(Beginning of Listed records)

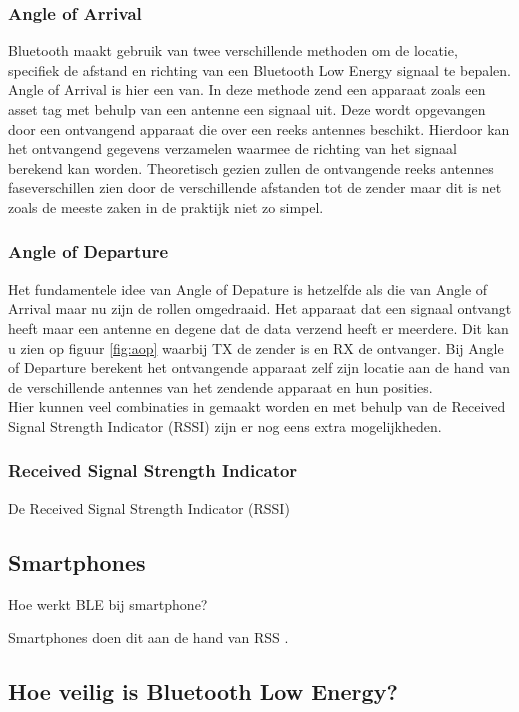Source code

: \subsubsection{Angle of Arrival}

Bluetooth maakt gebruik van twee verschillende methoden om de locatie, specifiek de afstand en richting van een Bluetooth Low Energy signaal te bepalen. Angle of Arrival is hier een van. 
In deze methode zend een apparaat zoals een asset tag met behulp van een antenne een signaal uit. Deze wordt opgevangen door een ontvangend apparaat die over een reeks antennes beschikt. Hierdoor kan het ontvangend gegevens verzamelen waarmee de richting van het signaal berekend kan worden. Theoretisch gezien zullen de ontvangende reeks antennes faseverschillen zien door de verschillende afstanden tot de zender maar dit is net zoals de meeste zaken in de praktijk niet zo simpel.
\subsubsection{Angle of Departure}

Het fundamentele idee van Angle of Depature is hetzelfde als die van Angle of Arrival maar nu zijn de rollen omgedraaid. Het apparaat dat een signaal ontvangt heeft maar een antenne en degene dat de data verzend heeft er meerdere. Dit kan u zien op figuur \ref{fig:aop} waarbij TX de zender is en RX de ontvanger. Bij Angle of Departure berekent het ontvangende apparaat zelf zijn locatie aan de hand van de verschillende antennes van het zendende apparaat en hun posities.\\

Hier kunnen veel combinaties in gemaakt worden en met behulp van de Received Signal Strength Indicator (RSSI) zijn er nog eens extra mogelijkheden.


\subsubsection{Received Signal Strength Indicator}

De Received Signal Strength Indicator (RSSI)

\subsection{Smartphones}

Hoe werkt BLE bij smartphone?

Smartphones doen dit aan de hand van RSS \autocite{Chen2017}.


\subsection{Hoe veilig is Bluetooth Low Energy?}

(End of Listed records)

## Assigned task
Every record above must be copied exactly; none of the pictures belong in the copy.

## Completed exercise
Source code

: \subsubsection{Angle of Arrival}

Bluetooth maakt gebruik van twee verschillende methoden om de locatie, specifiek de afstand en richting van een Bluetooth Low Energy signaal te bepalen. Angle of Arrival is hier een van. 
In deze methode zend een apparaat zoals een asset tag met behulp van een antenne een signaal uit. Deze wordt opgevangen door een ontvangend apparaat die over een reeks antennes beschikt. Hierdoor kan het ontvangend gegevens verzamelen waarmee de richting van het signaal berekend kan worden. Theoretisch gezien zullen de ontvangende reeks antennes faseverschillen zien door de verschillende afstanden tot de zender maar dit is net zoals de meeste zaken in de praktijk niet zo simpel.
\subsubsection{Angle of Departure}

Het fundamentele idee van Angle of Depature is hetzelfde als die van Angle of Arrival maar nu zijn de rollen omgedraaid. Het apparaat dat een signaal ontvangt heeft maar een antenne en degene dat de data verzend heeft er meerdere. Dit kan u zien op figuur \ref{fig:aop} waarbij TX de zender is en RX de ontvanger. Bij Angle of Departure berekent het ontvangende apparaat zelf zijn locatie aan de hand van de verschillende antennes van het zendende apparaat en hun posities.\\

Hier kunnen veel combinaties in gemaakt worden en met behulp van de Received Signal Strength Indicator (RSSI) zijn er nog eens extra mogelijkheden.


\subsubsection{Received Signal Strength Indicator}

De Received Signal Strength Indicator (RSSI)

\subsection{Smartphones}

Hoe werkt BLE bij smartphone?

Smartphones doen dit aan de hand van RSS \autocite{Chen2017}.


\subsection{Hoe veilig is Bluetooth Low Energy?}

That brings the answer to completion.